I used to run because I didn’t know I could.
This year I ran because I knew – I could.
When I was growing up in North Carolina and East Tennessee humidity, my doctors wrote notes to excuse me from running in PE classes. When I ran for any distance, I’d start to wheeze like I had asthma. I didn’t, but the combination of the exertion and the air I was breathing created an allergic reaction that made me miserable.
It wasn’t until I was in my mid-thirties that I started to run at all. In the middle of a snowy Chicago winter, my seminary boyfriend (who had run the Chicago Marathon) took me to get fitted with running shoes and coaxed me into trying.
At first, I couldn’t make it more than a few blocks. We’d walk a couple of blocks and then he’d start me running again. In the biting, dry winter air, even when I started breathing hard from the exertion, I could always breathe freely. It wasn’t long before I had worked up to running a whole mile at a time, and then two.

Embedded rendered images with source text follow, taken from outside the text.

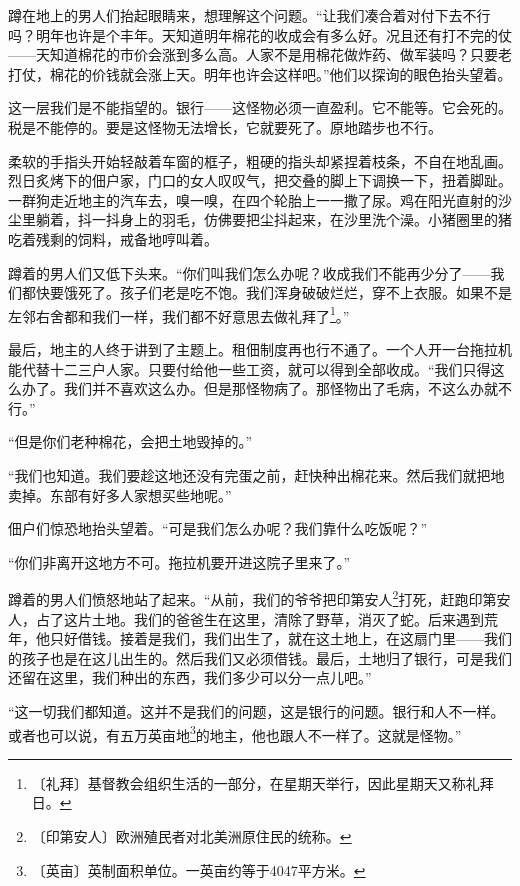 \documentclass[12pt,UTF-8,openany]{ctexbook}
\begin{document}
\begin{large}
    蹲在地上的男人们抬起眼睛来，想理解这个问题。“让我们凑合着对付下去不行吗？明年也许是个丰年。天知道明年棉花的收成会有多么好。况且还有打不完的仗——天知道棉花的市价会涨到多么高。人家不是用棉花做炸药、做军装吗？只要老打仗，棉花的价钱就会涨上天。明年也许会这样吧。”他们以探询的眼色抬头望着。
    
    这一层我们是不能指望的。银行——这怪物必须一直盈利。它不能等。它会死的。税是不能停的。要是这怪物无法增长，它就要死了。原地踏步也不行。
    
    柔软的手指头开始轻敲着车窗的框子，粗硬的指头却紧捏着枝条，不自在地乱画。烈日炙烤下的佃户家，门口的女人叹叹气，把交叠的脚上下调换一下，扭着脚趾。一群狗走近地主的汽车去，嗅一嗅，在四个轮胎上一一撒了尿。鸡在阳光直射的沙尘里躺着，抖一抖身上的羽毛，仿佛要把尘抖起来，在沙里洗个澡。小猪圈里的猪吃着残剩的饲料，戒备地哼叫着。
    
    蹲着的男人们又低下头来。“你们叫我们怎么办呢？收成我们不能再少分了——我们都快要饿死了。孩子们老是吃不饱。我们浑身破破烂烂，穿不上衣服。如果不是左邻右舍都和我们一样，我们都不好意思去做礼拜了\footnote{〔礼拜〕基督教会组织生活的一部分，在星期天举行，因此星期天又称礼拜日。}。”
    
    最后，地主的人终于讲到了主题上。租佃制度再也行不通了。一个人开一台拖拉机能代替十二三户人家。只要付给他一些工资，就可以得到全部收成。“我们只得这么办了。我们并不喜欢这么办。但是那怪物病了。那怪物出了毛病，不这么办就不行。”
    
    “但是你们老种棉花，会把土地毁掉的。”
    
    “我们也知道。我们要趁这地还没有完蛋之前，赶快种出棉花来。然后我们就把地卖掉。东部有好多人家想买些地呢。”
    
    佃户们惊恐地抬头望着。“可是我们怎么办呢？我们靠什么吃饭呢？”
    
    “你们非离开这地方不可。拖拉机要开进这院子里来了。”
    
    蹲着的男人们愤怒地站了起来。“从前，我们的爷爷把印第安人\footnote{〔印第安人〕欧洲殖民者对北美洲原住民的统称。}打死，赶跑印第安人，占了这片土地。我们的爸爸生在这里，清除了野草，消灭了蛇。后来遇到荒年，他只好借钱。接着是我们，我们出生了，就在这土地上，在这扇门里——我们的孩子也是在这儿出生的。然后我们又必须借钱。最后，土地归了银行，可是我们还留在这里，我们种出的东西，我们多少可以分一点儿吧。”
    
    “这一切我们都知道。这并不是我们的问题，这是银行的问题。银行和人不一样。或者也可以说，有五万英亩地\footnote{〔英亩〕英制面积单位。一英亩约等于4047平方米。}的地主，他也跟人不一样了。这就是怪物。”
    

\end{large}
\end{document}

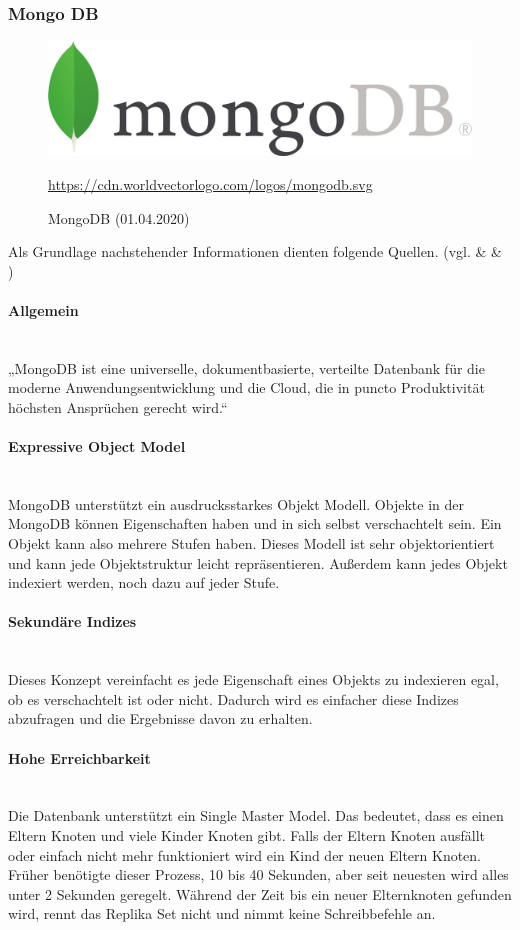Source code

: \subsubsection{Mongo DB}\label{ssec:MongoDB}
\begin{figure}
\centering
	\includegraphics[scale=0.05]{images/MongoDB.png}
	\caption[MongoDB (01.04.2020)]{MongoDB (01.04.2020)}
	\url{https://cdn.worldvectorlogo.com/logos/mongodb.svg}
	\label{fig:sample}
\end{figure}
Als Grundlage nachstehender Informationen dienten folgende Quellen. (vgl. \cite{mongodb_beliebteste_2020} \& \cite{scale_cassandra_2020} \& \cite{jepsen_jepsen_2020})
\paragraph{Allgemein}\mbox{} \\	
„MongoDB ist eine universelle, dokumentbasierte, verteilte Datenbank für die moderne Anwendungsentwicklung und die Cloud, die in puncto Produktivität höchsten Ansprüchen gerecht wird.“~\cite{mongodb_beliebteste_2020}

\paragraph{Expressive Object Model}\mbox{} \\
MongoDB unterstützt ein ausdrucksstarkes Objekt Modell. Objekte in der MongoDB können Eigenschaften haben und in sich selbst verschachtelt sein. Ein Objekt kann also mehrere Stufen haben. Dieses Modell ist sehr objektorientiert und kann jede Objektstruktur leicht repräsentieren. Außerdem kann jedes Objekt indexiert werden, noch dazu auf jeder Stufe.
\paragraph{Sekundäre Indizes}\mbox{} \\
Dieses Konzept vereinfacht es jede Eigenschaft eines Objekts zu indexieren egal, ob es verschachtelt ist oder nicht. Dadurch wird es einfacher diese Indizes abzufragen und die Ergebnisse davon zu erhalten.
\paragraph{Hohe Erreichbarkeit}\mbox{} \\
Die Datenbank unterstützt ein Single Master Model. Das bedeutet, dass es einen Eltern Knoten und viele Kinder Knoten gibt. Falls der Eltern Knoten ausfällt oder einfach nicht mehr funktioniert wird ein Kind der neuen Eltern Knoten. Früher benötigte dieser Prozess, 10 bis 40 Sekunden, aber seit neuesten wird alles unter 2 Sekunden geregelt. Während der Zeit bis ein neuer Elternknoten gefunden wird, rennt das Replika Set nicht und nimmt keine Schreibbefehle an. \\
\newpage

The relationship didn’t last, but the running did (and I’ll always be grateful to him for introducing me to one of the healthiest habits of my life).

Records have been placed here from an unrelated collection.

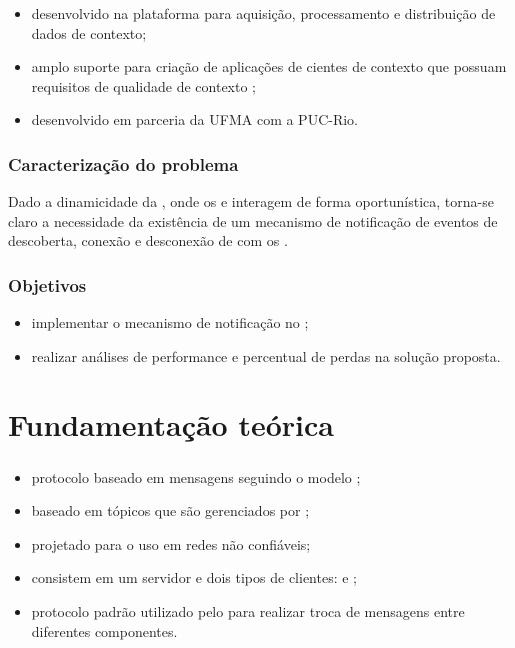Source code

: \documentclass[aspectratio=169]{beamer}
\begin{document}
\begin{frame}
	\frametitle{\mhubcddl}
	\begin{itemize}
		\item \middleware \iomt desenvolvido na plataforma \android para aquisição, processamento e distribuição de dados de contexto;
			
		\item amplo suporte para criação de aplicações de \iot cientes de contexto que possuam requisitos de qualidade de contexto \cite{gomes:et-al:2017};

		\item desenvolvido em parceria da UFMA com a PUC-Rio.
	\end{itemize}
\end{frame}

\begin{frame}
	\frametitle{Caracterização do problema}
	Dado a dinamicidade da \iomt, onde os \smartobjs e \gateways interagem de forma oportunística, torna-se claro a necessidade da existência de um mecanismo de notificação de eventos de descoberta, conexão e desconexão de \smartobjs com os \smartphones.
\end{frame}

\begin{frame}
	\frametitle{Objetivos}
	\begin{itemize}
		\item implementar o mecanismo de notificação no \middleware \mhubcddl;

		\item realizar análises de performance e percentual de perdas na solução proposta.
	\end{itemize}
		
	
\end{frame}


\section{Fundamentação teórica}


\begin{frame}
	\frametitle{\mqtt}
	\begin{itemize}
		\item protocolo baseado em mensagens seguindo o modelo \pubsub;

		\item baseado em tópicos que são gerenciados por \brokers;

		\item projetado para o uso em redes não confiáveis;

		\item consistem em um servidor \broker e dois tipos de clientes: \pubs e \subs;
			
		\item protocolo padrão utilizado pelo \cddl para realizar troca de mensagens entre diferentes componentes.
	\end{itemize}
\end{frame}
\end{document}
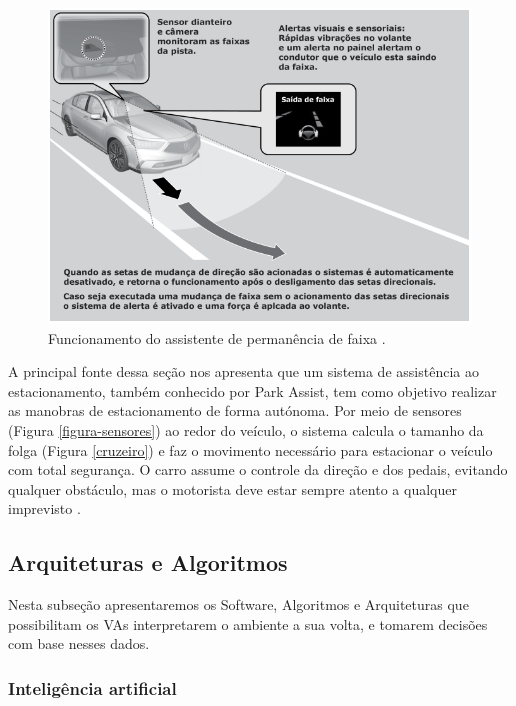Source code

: \begin{figure}[H]
\centering
\includegraphics[width=\textwidth]{Figures/assistente.png}
\caption{Funcionamento do assistente de permanência de faixa \cite{caio}.}
\label{assistente}
\end{figure}



A principal fonte dessa seção nos apresenta que um sistema de assistência ao estacionamento, também conhecido por Park Assist, tem como objetivo realizar as manobras de estacionamento de forma autónoma. Por meio de sensores (Figura \ref{figura-sensores}) ao redor do veículo, o sistema calcula o tamanho da folga (Figura \ref{cruzeiro}) e faz o movimento necessário para estacionar o veículo com total segurança. O carro assume o controle da direção e dos pedais, evitando qualquer obstáculo, mas o motorista deve estar sempre atento a qualquer imprevisto \cite{caio}.

\subsection{Arquiteturas e Algoritmos} \label{arq_alg}

Nesta subseção apresentaremos os Software, Algoritmos e Arquiteturas que possibilitam os VAs interpretarem o ambiente a sua volta, e tomarem decisões com base nesses dados. 


\subsubsection{Inteligência artificial}

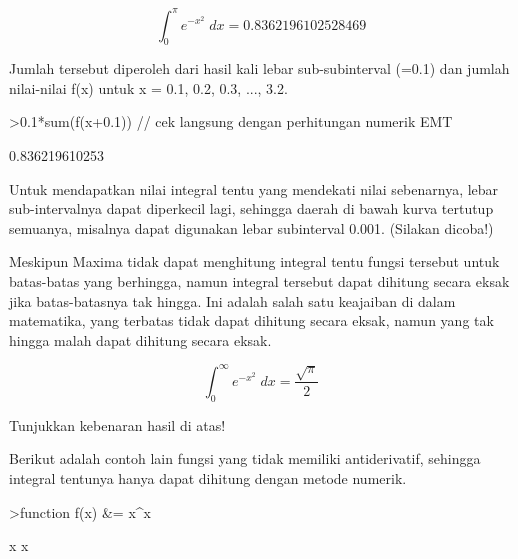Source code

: \documentclass[a4paper,10pt]{article}
\begin{document}
\begin{eulernotebook}
\begin{eulercomment}
\end{eulercomment}
\begin{eulerformula}
\[
\int_{0}^{\pi}{e^ {- x^2 }\;dx}=0.8362196102528469
\]
\end{eulerformula}
\begin{eulercomment}
Jumlah tersebut diperoleh dari hasil kali lebar sub-subinterval (=0.1)
dan jumlah nilai-nilai f(x) untuk x = 0.1, 0.2, 0.3, ..., 3.2.
\end{eulercomment}
\begin{eulerprompt}
>0.1*sum(f(x+0.1)) // cek langsung dengan perhitungan numerik EMT
\end{eulerprompt}
\begin{euleroutput}
  0.836219610253
\end{euleroutput}
\begin{eulercomment}
Untuk mendapatkan nilai integral tentu yang mendekati nilai
sebenarnya, lebar sub-intervalnya dapat diperkecil lagi, sehingga
daerah di bawah kurva tertutup semuanya, misalnya dapat digunakan
lebar subinterval 0.001. (Silakan dicoba!)

Meskipun Maxima tidak dapat menghitung integral tentu fungsi tersebut
untuk batas-batas yang berhingga, namun integral tersebut dapat
dihitung secara eksak jika batas-batasnya tak hingga. Ini adalah salah
satu keajaiban di dalam matematika, yang terbatas tidak dapat dihitung
secara eksak, namun yang tak hingga malah dapat dihitung secara eksak.
\end{eulercomment}
\begin{eulerformula}
\[
\int_{0}^{\infty }{e^ {- x^2 }\;dx}=\frac{\sqrt{\pi}}{2}
\]
\end{eulerformula}
\begin{eulercomment}
Tunjukkan kebenaran hasil di atas!

Berikut adalah contoh lain fungsi yang tidak memiliki antiderivatif, sehingga integral tentunya hanya
dapat dihitung dengan metode numerik.
\end{eulercomment}
\begin{eulerprompt}
>function f(x) &= x^x
\end{eulerprompt}
\begin{euleroutput}
  
                                     x
                                    x
  

\end{euleroutput}
\end{eulernotebook}
\end{document}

It wasn’t until more than five years later that I even thought about running more than the approximately three miles of a 5k.
An enthusiastic new friend talked me into signing up for a half marathon. That’s thirteen miles. The third weekend of July in downtown Chicago. The one time of the year the humidity approaches southern levels.
I knew it was impossible. I knew I wouldn’t be able to do it. The idea was ridiculous. But trying the training at least would be good for me.
So I started in the spring. Every weekday morning I ran three miles, and then one weekend day I did my “long” run. The first week it was three miles, then four, adding one mile each weekend. Five miles, then six – those felt challenging but doable. But once I hit seven, it felt impossible.
And each week, as I finished another impossible distance, I was doing something I couldn’t believe I was doing. I started to wonder, what other impossible things might I be able to do? What inconceivable things could I venture to attempt?
I finished that first half-marathon – ran every bit of it. I’ve run three more since. And as I proved to myself that the first year of training was no fluke, I began to discover depths of determination in myself and a comfort in my own skin I’d never known.
I’m the energizer turtle – I’m slow, but I just keep going.
Every year, as winter ends and I hit the sidewalks each morning to see what the Lake looks like at dawn, I’ve wondered, Can I really do this? I’ve run to prove to myself that yes, I can.
But this year was different. As spring came to the city, and I started to run in March, I knew I could do it. I ran because I could. I could find my feet, my rhythm, my pace. I could stretch myself, and I could go farther.
It’s a difference that’s about more than running. It’s about living, unafraid to fall because I can get back up again and keep going.
As a teenager in the middle of chaotic circumstances, my mother found herself largely on her own. She never wanted me to feel that way, so she made sure I knew that as long as I was single, I had a place at home and I didn’t have to be on my own.
That gift unintentionally left me in a place of never really trusting my ability to take care of myself. It was only after years of paying my own way and taking care of my own bills and car repairs and obligations that it finally sank in that I really could do what I’d been doing all along. Somewhere inside I could finally stop trying to prove that I could take care of myself.
I could just do it and get on with living.
Every morning as I lace up my running shoes and head out to find a path to the Lake, I’m not doing it to prove to myself that I can any more. I’m doing it because I can and I know it.
And it’s time to just get on with the living.